Tuesday, August 10, 2010

East St Louis schools loose $1million to burglars despite security www.privateofficer.com

EAST ST. LOUIS, Ill.Aug 10 2010 — Cash-strapped East St. Louis public schools lost more than $1 million in a year to burglars despite safeguards that include paying $1.2 million a year for private security, according to a school board member and the district's crime reports.

The Belleville-News Democrat's review of East St. Louis School District 189's crime reports found that the thefts starting July 2009 took place even while the schools had access to state-of-the-art surveillance and alarm systems.

The newspaper said the losses arose from the theft of computers and other electronic equipment as well as damage caused during the break-ins.

In some cases, the newspaper reported, the thieves had an easy time because doors had been left unlocked at night and the burglar alarms weren't properly set. Other times, they used rocks and boards to break in through windows.

Carl Officer, a former East St. Louis mayor who is now on the school board, said the thefts and repair bills caused by burglars have cost more than $1 million since July last year. A board colleague, Kinnis Williams, said he plans to call on district administrators to detail what was stolen.

All the while, St. Clair County State's Attorney Robert Haida says he has not been asked to file charges in any of the thefts, including the pillaging of 52 laptop computers from East St. Louis Senior High School last December.

"We have had no communication at all with the district regarding that case," Haida said.

The number of stolen laptops may be twice that, the newspaper reported, noting that crime reports by the district's security chief -- Marion Hubbard, a former police chief -- list 110 missing computers bought in April 2009 for $142,642.

Officer said that despite board policy discouraging board members from making personal trips to schools, he has scheduled security and safety inspections and will hold meetings with parents and teachers at the district's 22 schools.

"I was told that's not really a board member's place. To hell with that," Officer said, wondering aloud if some of the thefts were carried out by some district employees.

Kim McAfee, a Washington Park police investigator who heads KLM Security, holder of the $1.2 million security contract with the district, said the report of $1 million in losses "doesn't surprise me." He referred additional comment to Hubbard, who directed the newspaper to Superintendent Theresa Saunders.

Saunders did not immediately return messages left Monday by The Associated Press.

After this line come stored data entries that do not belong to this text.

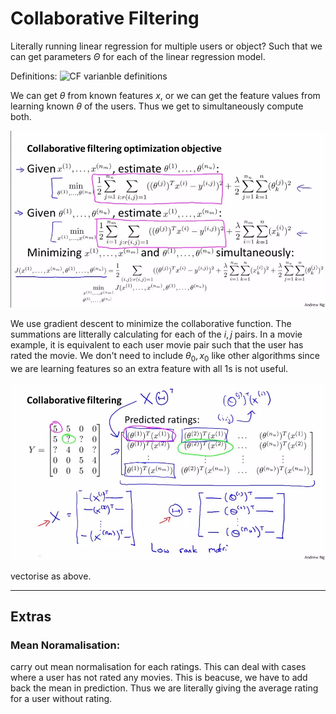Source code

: # Collaborative Filtering

Literally running linear regression for multiple users or object? Such that we can get parameters $\Theta$ for each of the linear regression model.

Definitions:
![CF varianble definitions](\images\CF.jfif)

We can get $\theta$ from known features $x$, or we can get the feature values from learning known $\theta$ of the users. Thus we get to simultaneously compute both.

![CF objective](images\CF_sim.jfif)

We use gradient descent to minimize the collaborative function.
The summations are litterally calculating for each of the $i,j$ pairs. In a movie example, it is equivalent to each user movie pair such that the user has rated the movie. We don't need to include $\theta_0,x_0$ like other algorithms since we are learning features so an extra feature with all 1s is not useful.

![CF objective](images\CF_vec.jfif)

vectorise as above.

---
## Extras

### Mean Noramalisation:

carry out mean normalisation for each ratings. This can deal with cases where a user has not rated any movies. This is beacuse, we have to add back the mean in prediction. Thus we are literally giving the average rating for a user without rating.  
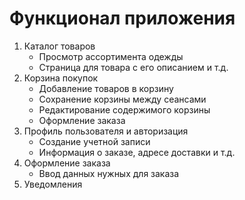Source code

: 
# Функционал приложения
1. Каталог товаров
    - Просмотр ассортимента одежды
    - Страница для товара с его описанием и т.д.
2. Корзина покупок 
   - Добавление товаров в корзину
   - Сохранение корзины между сеансами
   - Редактирование содержимого корзины
   - Оформление заказа
3. Профиль пользователя и авторизация
   - Создание учетной записи
   - Информация о заказе, адресе доставки и т.д.
4. Оформление заказа
   - Ввод данных нужных для заказа
5. Уведомления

The newspaper said reports by East St. Louis police officer Ronald Ike Sr. showed that school workers repeatedly failed to set burglar alarms, sometimes because they did not know how. In one case, the newspaper reported, a Miles Davis Elementary School custodian failed to lock the library's door -- the janitor said he didn't know how to use a key -- and burglars made off with three computers and a printer.

In other break-ins, motion sensors did not work because their batteries were dead. McAfee once found that the motion detectors were turned in the wrong direction, away from windows -- perhaps explaining why burglars of a middle school in March managed to abscond with a digital projector valued at about $1,200.